SOURCE RECORDS:
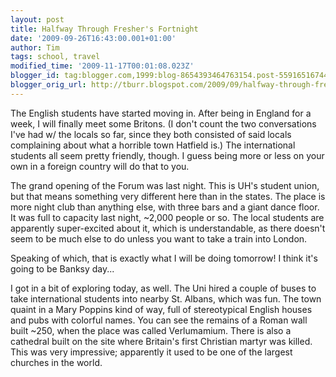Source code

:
 ```yaml
---
layout: post
title: Halfway Through Fresher's Fortnight
date: '2009-09-26T16:43:00.001+01:00'
author: Tim
tags: school, travel
modified_time: '2009-11-17T00:01:08.023Z'
blogger_id: tag:blogger.com,1999:blog-8654393464763154.post-5591651674419615893
blogger_orig_url: http://tburr.blogspot.com/2009/09/halfway-through-freshers-fortnight.html
---
```


The English students have started moving in. After being in England for a week, I will finally meet some Britons. (I don't count the two conversations I've had w/ the locals so far, since they both consisted of said locals complaining about what a horrible town Hatfield is.) The international students all seem pretty friendly, though. I guess being more or less on your own in a foreign country will do that to you.

The grand opening of the Forum was last night. This is UH's student union, but that means something very different here than in the states. The place is more night club than anything else, with three bars and a giant dance floor. It was full to capacity last night, ~2,000 people or so. The local students are apparently super-excited about it, which is understandable, as there doesn't seem to be much else to do unless you want to take a train into London.

Speaking of which, that is exactly what I will be doing tomorrow! I think it's going to be Banksy day... 

I got in a bit of exploring today, as well. The Uni hired a couple of buses to take international students into nearby St. Albans, which was fun. The town quaint in a Mary Poppins kind of way, full of stereotypical English houses and pubs with colorful names. You can see the remains of a Roman wall built ~250, when the place was called Verlumamium. There is also a cathedral built on the site where Britain's first Christian martyr was killed. This was very impressive; apparently it used to be one of the largest churches in the world.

WHAT THE TASK REQUIRES: In the material above, find the lines that contain "post" and show them.

FINISHED EXERCISE:
layout: post
blogger_id: tag:blogger.com,1999:blog-8654393464763154.post-5591651674419615893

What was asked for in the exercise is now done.